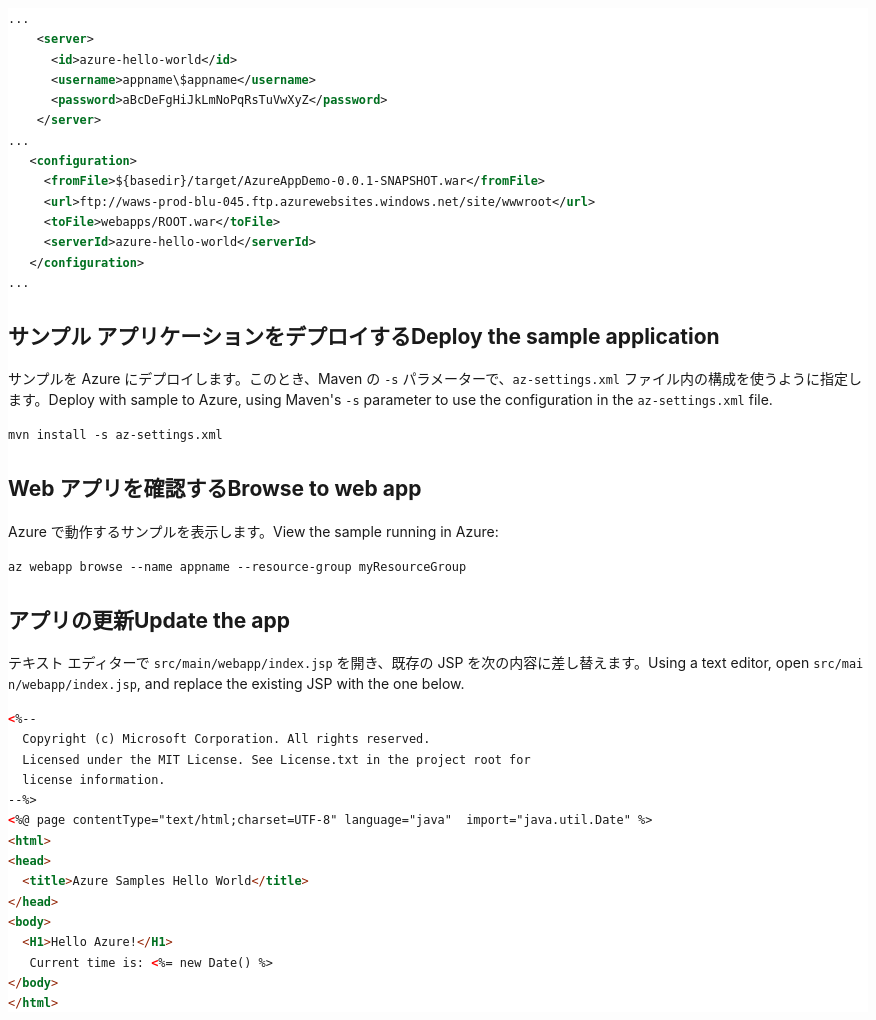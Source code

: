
 ```XML
...
    <server>
      <id>azure-hello-world</id>
      <username>appname\$appname</username>
      <password>aBcDeFgHiJkLmNoPqRsTuVwXyZ</password>
    </server>
...
   <configuration>
     <fromFile>${basedir}/target/AzureAppDemo-0.0.1-SNAPSHOT.war</fromFile>
     <url>ftp://waws-prod-blu-045.ftp.azurewebsites.windows.net/site/wwwroot</url>
     <toFile>webapps/ROOT.war</toFile>
     <serverId>azure-hello-world</serverId>
   </configuration>
...
```

## <a name="deploy-the-sample-application"></a><span data-ttu-id="e9a49-145">サンプル アプリケーションをデプロイする</span><span class="sxs-lookup"><span data-stu-id="e9a49-145">Deploy the sample application</span></span>

<span data-ttu-id="e9a49-146">サンプルを Azure にデプロイします。このとき、Maven の `-s` パラメーターで、`az-settings.xml` ファイル内の構成を使うように指定します。</span><span class="sxs-lookup"><span data-stu-id="e9a49-146">Deploy with sample to Azure, using Maven's `-s` parameter to use the configuration in the `az-settings.xml` file.</span></span>

```
mvn install -s az-settings.xml
```

## <a name="browse-to-web-app"></a><span data-ttu-id="e9a49-147">Web アプリを確認する</span><span class="sxs-lookup"><span data-stu-id="e9a49-147">Browse to web app</span></span>

<span data-ttu-id="e9a49-148">Azure で動作するサンプルを表示します。</span><span class="sxs-lookup"><span data-stu-id="e9a49-148">View the sample running in Azure:</span></span>

```azurecli
az webapp browse --name appname --resource-group myResourceGroup
```

## <a name="update-the-app"></a><span data-ttu-id="e9a49-149">アプリの更新</span><span class="sxs-lookup"><span data-stu-id="e9a49-149">Update the app</span></span>

<span data-ttu-id="e9a49-150">テキスト エディターで `src/main/webapp/index.jsp` を開き、既存の JSP を次の内容に差し替えます。</span><span class="sxs-lookup"><span data-stu-id="e9a49-150">Using a text editor, open `src/main/webapp/index.jsp`, and replace the existing JSP with the one below.</span></span>

```html
<%--
  Copyright (c) Microsoft Corporation. All rights reserved.
  Licensed under the MIT License. See License.txt in the project root for
  license information.
--%>
<%@ page contentType="text/html;charset=UTF-8" language="java"  import="java.util.Date" %>
<html>
<head>
  <title>Azure Samples Hello World</title>
</head>
<body>
  <H1>Hello Azure!</H1>
   Current time is: <%= new Date() %>
</body>
</html>
```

• [Work request]: Nothing should appear in the reply except the lines from the start of the listing above through the line with "to web app</span></span>", repeated exactly and free of pictures.

• [Task response]:
Source code

:
 ```XML
...
    <server>
      <id>azure-hello-world</id>
      <username>appname\$appname</username>
      <password>aBcDeFgHiJkLmNoPqRsTuVwXyZ</password>
    </server>
...
   <configuration>
     <fromFile>${basedir}/target/AzureAppDemo-0.0.1-SNAPSHOT.war</fromFile>
     <url>ftp://waws-prod-blu-045.ftp.azurewebsites.windows.net/site/wwwroot</url>
     <toFile>webapps/ROOT.war</toFile>
     <serverId>azure-hello-world</serverId>
   </configuration>
...
```

## <a name="deploy-the-sample-application"></a><span data-ttu-id="e9a49-145">サンプル アプリケーションをデプロイする</span><span class="sxs-lookup"><span data-stu-id="e9a49-145">Deploy the sample application</span></span>

<span data-ttu-id="e9a49-146">サンプルを Azure にデプロイします。このとき、Maven の `-s` パラメーターで、`az-settings.xml` ファイル内の構成を使うように指定します。</span><span class="sxs-lookup"><span data-stu-id="e9a49-146">Deploy with sample to Azure, using Maven's `-s` parameter to use the configuration in the `az-settings.xml` file.</span></span>

```
mvn install -s az-settings.xml
```

## <a name="browse-to-web-app"></a><span data-ttu-id="e9a49-147">Web アプリを確認する</span><span class="sxs-lookup"><span data-stu-id="e9a49-147">Browse to web app</span></span>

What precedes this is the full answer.